ZeroNLG: Aligning and Autoencoding Domains for Zero-Shot Multimodal and Multilingual Natural Language Generation

Natural Language Generation (NLG) accepts input data in the form of images, videos, or text and generates corresponding natural language text as output. Existing NLG methods mainly adopt a supervised approach and rely heavily on coupled data-to-text pairs. However, for many targeted scenarios and for non-English languages, sufficient quantities of labeled data are often not available. To relax the dependency on labeled data of downstream tasks, we propose an intuitive and effective zero-shot learning framework, ZeroNLG, which can deal with multiple NLG tasks, including image-to-text (image captioning), video-to-text (video captioning), and text-to-text (neural machine translation), across English, Chinese, German, and French within a unified framework. ZeroNLG does not require any labeled downstream pairs for training.

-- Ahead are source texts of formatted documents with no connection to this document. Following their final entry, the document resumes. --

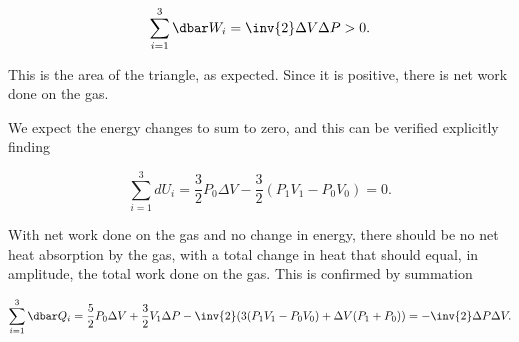 {\begin{equation}\label{eqn:basicStatMechProblemSet4Problem2:280}
\sum_{i = 1}^3 \dbar W_i = \inv{2} \Delta V \Delta P > 0.
\end{equation}

This is the area of the triangle, as expected.  Since it is positive, there is net work done on the gas.

We expect the energy changes to sum to zero, and this can be verified explicitly finding

\begin{equation}\label{eqn:basicStatMechProblemSet4Problem2:300}
\sum_{i = 1}^3 d U_i = 
\frac{3}{2} P_0 \Delta V 
-\frac{3}{2} ( P_1 V_1 - P_0 V_0 ) = 0.
\end{equation}

With net work done on the gas and no change in energy, there should be no net heat absorption by the gas, with a total change in heat that should equal, in amplitude, the total work done on the gas.  This is confirmed by summation

\begin{equation}\label{eqn:basicStatMechProblemSet4Problem2:320}
\sum_{i = 1}^3 \dbar Q_i = 
\frac{5}{2} P_0 \Delta V 
+\frac{3}{2} V_1 \Delta P 
-\inv{2} ( 3(P_1 V_1 - P_0 V_0) + \Delta V (P_1 + P_0)) 
=
-\inv{2} \Delta P \Delta V.
\end{equation}
}
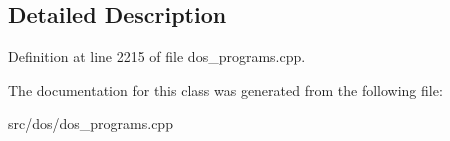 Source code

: \subsection{Detailed Description}


Definition at line 2215 of file dos\-\_\-programs.\-cpp.



The documentation for this class was generated from the following file\-:\begin{DoxyCompactItemize}
\item 
src/dos/dos\-\_\-programs.\-cpp\end{DoxyCompactItemize}
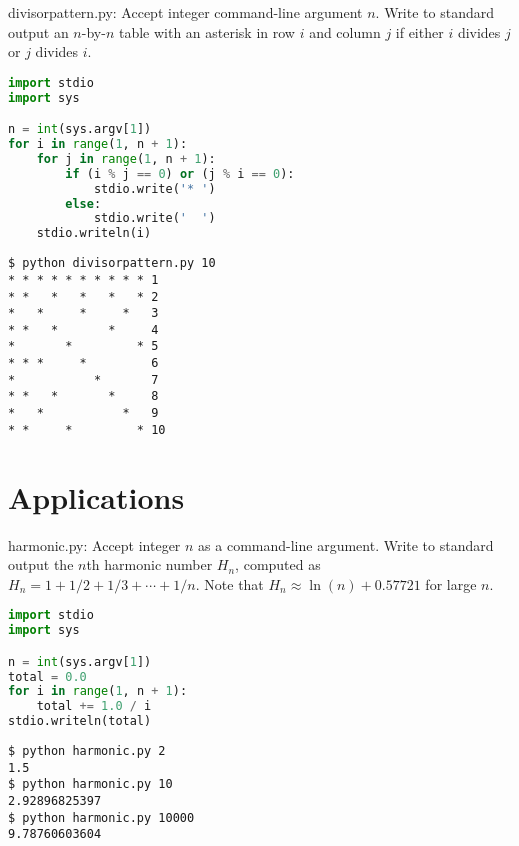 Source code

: \documentclass[8pt,a4paper,compress]{beamer}
\begin{document}
\begin{frame}[fragile]
\pause

\begin{framed}
\tiny divisorpattern.py: Accept integer command-line argument $n$. Write to standard output an $n$-by-$n$ table with an asterisk in row $i$ and column $j$ if either $i$ divides $j$ or $j$ divides $i$.
\end{framed}

\begin{lstlisting}[language=Python]
import stdio
import sys

n = int(sys.argv[1])
for i in range(1, n + 1):
    for j in range(1, n + 1):
        if (i % j == 0) or (j % i == 0):
            stdio.write('* ')
        else:
            stdio.write('  ')
    stdio.writeln(i)
\end{lstlisting}

\pause

\begin{lstlisting}[language={}]
$ python divisorpattern.py 10
* * * * * * * * * * 1
* *   *   *   *   * 2
*   *     *     *   3
* *   *       *     4
*       *         * 5
* * *     *         6
*           *       7
* *   *       *     8
*   *           *   9
* *     *         * 10
\end{lstlisting}
\end{frame}

\section{Applications}
\begin{frame}[fragile]
\pause

\begin{framed}
\tiny harmonic.py: Accept integer $n$ as a command-line argument. Write to standard output the $n$th harmonic number $H_n$, computed as $H_n=1+1/2+1/3+\cdots+1/n$. Note that $H_n \approx \ln(n) + 0.57721$ for large $n$.
\end{framed}

\begin{lstlisting}[language=Python]
import stdio
import sys

n = int(sys.argv[1])
total = 0.0
for i in range(1, n + 1):
    total += 1.0 / i
stdio.writeln(total)
\end{lstlisting}

\pause

\begin{lstlisting}[language={}]
$ python harmonic.py 2
1.5
$ python harmonic.py 10
2.92896825397
$ python harmonic.py 10000
9.78760603604
\end{lstlisting}
\end{frame}
\end{document}
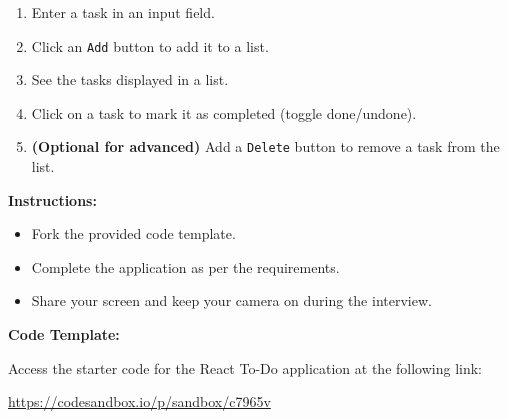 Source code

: \documentclass[12pt]{article}
\begin{document}
\begin{enumerate}[label=\arabic*.]
    \item Enter a task in an input field.
    \item Click an \texttt{Add} button to add it to a list.
    \item See the tasks displayed in a list.
    \item Click on a task to mark it as completed (toggle done/undone).
    \item \textbf{(Optional for advanced)} Add a \texttt{Delete} button to remove a task from the list.
\end{enumerate}

\textbf{Instructions:}

\begin{itemize}
    \item Fork the provided code template.
    \item Complete the application as per the requirements.
    \item Share your screen and keep your camera on during the interview.
\end{itemize}

\textbf{Code Template:}

Access the starter code for the React To-Do application at the following link:

\href{https://codesandbox.io/p/sandbox/c7965v}{https://codesandbox.io/p/sandbox/c7965v}


\end{document}
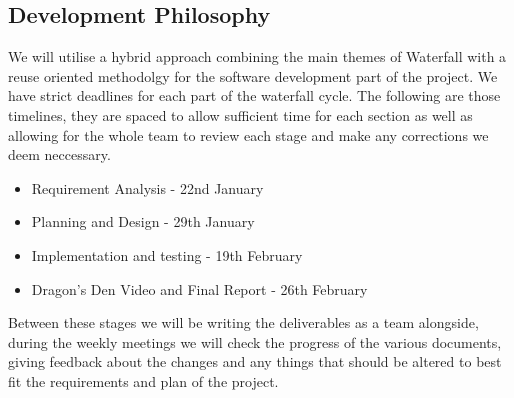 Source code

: \documentclass{article}
\begin{document}
\subsection{Development Philosophy}
We will utilise a hybrid approach combining the main themes of Waterfall with a 
reuse oriented methodolgy for the software development part of the project. We 
have strict deadlines for each part of the waterfall cycle. The following are 
those timelines, they are spaced to allow sufficient time for each section as 
well as allowing for the whole team to review each stage and make any corrections 
we deem neccessary. 

\begin{itemize}
  \item Requirement Analysis
        - 22nd January
  \item Planning and Design
        - 29th January
  \item Implementation and testing
        - 19th February
  \item Dragon's Den Video and Final Report
        - 26th February
\end{itemize}

Between these stages we will be writing the deliverables as a team alongside,
during the weekly meetings we will check the progress of the various documents,
giving feedback about the changes and any things that should be altered to best 
fit the requirements and plan of the project.
\end{document}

During training, ZeroNLG (i) projects different domains (across modalities and languages) to corresponding coordinates in a shared common latent space; (ii) bridges different domains by aligning their corresponding coordinates in this space; and (iii) builds an unsupervised multilingual auto-encoder to learn to generate text by reconstructing the input text given its coordinate in shared latent space. Consequently, during inference, based on the data-to-text pipeline, ZeroNLG can generate target sentences across different languages given the coordinate of input data in the common space. Within this unified framework, given visual (imaging or video) data as input, ZeroNLG can perform zero-shot visual captioning; given textual sentences as input, ZeroNLG can perform zero-shot machine translation. We present the results of extensive experiments on twelve NLG tasks, showing that, without using any labeled downstream pairs for training, ZeroNLG generates high-quality and believable outputs and significantly outperforms existing zero-shot methods.

翻译：自然语言生成（NLG）以图像、视频或文本形式接收输入数据，并生成相应的自然语言文本作为输出。现有NLG方法主要采用监督学习方式，严重依赖成对的耦合数据-文本对。然而，对于许多目标场景及非英语语言，往往缺乏足够数量的标注数据。为缓解下游任务对标注数据的依赖，我们提出了一种直观且有效的零样本学习框架ZeroNLG，该框架能在一个统一框架内处理包括图像到文本（图像描述）、视频到文本（视频描述）及文本到文本（神经机器翻译）在内的多种NLG任务，覆盖英语、中文、德语和法语。ZeroNLG在训练时无需任何标注的下游任务对。训练过程中，ZeroNLG（i）将不同域（跨模态与语言）映射到共享公共潜空间中的对应坐标；（ii）通过对齐该空间中域的对应坐标来桥接不同域；（iii）构建无监督的多语言自编码器，通过根据输入文本在共享潜空间中的坐标重构输入文本来学习生成文本。因此，在推理阶段，基于数据到文本流水线，ZeroNLG能根据输入数据在公共空间中的坐标生成跨语言的目标句子。在该统一框架下，给定视觉（图像或视频）数据作为输入，ZeroNLG可执行零样本视觉描述；给定文本句子作为输入，ZeroNLG可执行零样本机器翻译。我们展示了在十二项NLG任务上的大量实验结果，表明在不使用任何标注下游任务对进行训练的情况下，ZeroNLG能生成高质量且可信的输出，并显著优于现有零样本方法。